To put the problem in the simplest terms, the interests of the client continue to be sidelined in the way the firm operates and thinks about making money. Goldman Sachs is one of the world’s largest and most important investment banks and it is too integral to global finance to continue to act this way. The firm has veered so far from the place I joined right out of college that I can no longer in good conscience say that I identify with what it stands for.
It might sound surprising to a skeptical public, but culture was always a vital part of Goldman Sachs’s success. It revolved around teamwork, integrity, a spirit of humility, and always doing right by our clients. The culture was the secret sauce that made this place great and allowed us to earn our clients’ trust for 143 years. It wasn’t just about making money; this alone will not sustain a firm for so long. It had something to do with pride and belief in the organization. I am sad to say that I look around today and see virtually no trace of the culture that made me love working for this firm for many years. I no longer have the pride, or the belief.
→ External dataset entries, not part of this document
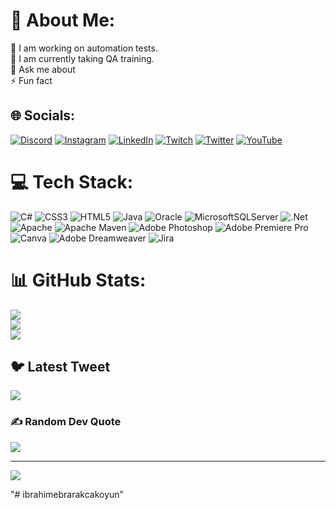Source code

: # 💫 About Me:
🔭 I am working on automation tests.<br>🌱 I am currently taking QA training.<br>💬 Ask me about<br>⚡ Fun fact


## 🌐 Socials:
[![Discord](https://img.shields.io/badge/Discord-%237289DA.svg?logo=discord&logoColor=white)](https://discord.gg/vChksx9) [![Instagram](https://img.shields.io/badge/Instagram-%23E4405F.svg?logo=Instagram&logoColor=white)](https://instagram.com/ibrahimebrarakcakoyun) [![LinkedIn](https://img.shields.io/badge/LinkedIn-%230077B5.svg?logo=linkedin&logoColor=white)](https://linkedin.com/in/ibrahimebrarakcakoyun) [![Twitch](https://img.shields.io/badge/Twitch-%239146FF.svg?logo=Twitch&logoColor=white)](https://twitch.tv/IbrahimE) [![Twitter](https://img.shields.io/badge/Twitter-%231DA1F2.svg?logo=Twitter&logoColor=white)](https://twitter.com/ieakcakoyun) [![YouTube](https://img.shields.io/badge/YouTube-%23FF0000.svg?logo=YouTube&logoColor=white)](https://youtube.com/@IbrahimE) 

# 💻 Tech Stack:
![C#](https://img.shields.io/badge/c%23-%23239120.svg?style=for-the-badge&logo=c-sharp&logoColor=white) ![CSS3](https://img.shields.io/badge/css3-%231572B6.svg?style=for-the-badge&logo=css3&logoColor=white) ![HTML5](https://img.shields.io/badge/html5-%23E34F26.svg?style=for-the-badge&logo=html5&logoColor=white) ![Java](https://img.shields.io/badge/java-%23ED8B00.svg?style=for-the-badge&logo=java&logoColor=white) ![Oracle](https://img.shields.io/badge/Oracle-F80000?style=for-the-badge&logo=oracle&logoColor=white) ![MicrosoftSQLServer](https://img.shields.io/badge/Microsoft%20SQL%20Sever-CC2927?style=for-the-badge&logo=microsoft%20sql%20server&logoColor=white) ![.Net](https://img.shields.io/badge/.NET-5C2D91?style=for-the-badge&logo=.net&logoColor=white) ![Apache](https://img.shields.io/badge/apache-%23D42029.svg?style=for-the-badge&logo=apache&logoColor=white) ![Apache Maven](https://img.shields.io/badge/Apache%20Maven-C71A36?style=for-the-badge&logo=Apache%20Maven&logoColor=white) ![Adobe Photoshop](https://img.shields.io/badge/adobephotoshop-%2331A8FF.svg?style=for-the-badge&logo=adobephotoshop&logoColor=white) ![Adobe Premiere Pro](https://img.shields.io/badge/Adobe%20Premiere%20Pro-9999FF.svg?style=for-the-badge&logo=Adobe%20Premiere%20Pro&logoColor=white) ![Canva](https://img.shields.io/badge/Canva-%2300C4CC.svg?style=for-the-badge&logo=Canva&logoColor=white) ![Adobe Dreamweaver](https://img.shields.io/badge/Adobe%20Dreamweaver-FF61F6.svg?style=for-the-badge&logo=Adobe%20Dreamweaver&logoColor=white) ![Jira](https://img.shields.io/badge/jira-%230A0FFF.svg?style=for-the-badge&logo=jira&logoColor=white)
# 📊 GitHub Stats:
![](https://github-readme-stats.vercel.app/api?username=ibrahimebrarakcakoyun&theme=dark&hide_border=false&include_all_commits=true&count_private=true)<br/>
![](https://github-readme-streak-stats.herokuapp.com/?user=ibrahimebrarakcakoyun&theme=dark&hide_border=false)<br/>
![](https://github-readme-stats.vercel.app/api/top-langs/?username=ibrahimebrarakcakoyun&theme=dark&hide_border=false&include_all_commits=true&count_private=true&layout=compact)

## 🐦 Latest Tweet
[![](https://gtce.itsvg.in/api?username=ieakcakoyun)](https://github.com/VishwaGauravIn/github-twitter-card-embed)

### ✍️ Random Dev Quote
![](https://quotes-github-readme.vercel.app/api?type=horizontal&theme=radical)

---
[![](https://visitcount.itsvg.in/api?id=ibrahimebrarakcakoyun&icon=0&color=4)](https://visitcount.itsvg.in)

<!-- Proudly created with GPRM ( https://gprm.itsvg.in ) -->"# ibrahimebrarakcakoyun" 
#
These are the parting words of Greg Smith, who announced in the NY Times this morning that he was quitting Goldman Sachs because of the reasons stated above. Mr. Smith is 33 and was at the firm for 12 years, ending up as executive director and head of Goldman’s equity derivatives business in Europe, the Middle East and Africa.
Most people will enjoy seeing Lloyd Blankfein, its CEO, twist in the wind. I don’t. I think there is much to what Mr. Smith says about GS and about Wall Street. It’s no shock they want to make tanker loads of money. But the popular meme about Wall Street by Wall Streeters has been that they were professionals, like lawyers and accountants who owed a duty of trust to their clients. Dissuade yourself of that fantasy. It’s never been that way, despite Mr. Smith’s lament.
I’m not saying they are crooks and neither does Mr. Smith. I worked for a brokerage firm 40 years ago and the elderly and courtly president of the firm, one who had survived the Crash of ’29, gave me this simple lesson in the life of stock brokerage. He said, “Harding, think of us like a grocery store with stock on the shelves. Your job is to get that stock off our shelves and sell it to someone.” I did and was pretty good at it. But the pressure was constant to “get your gross up”. I quit.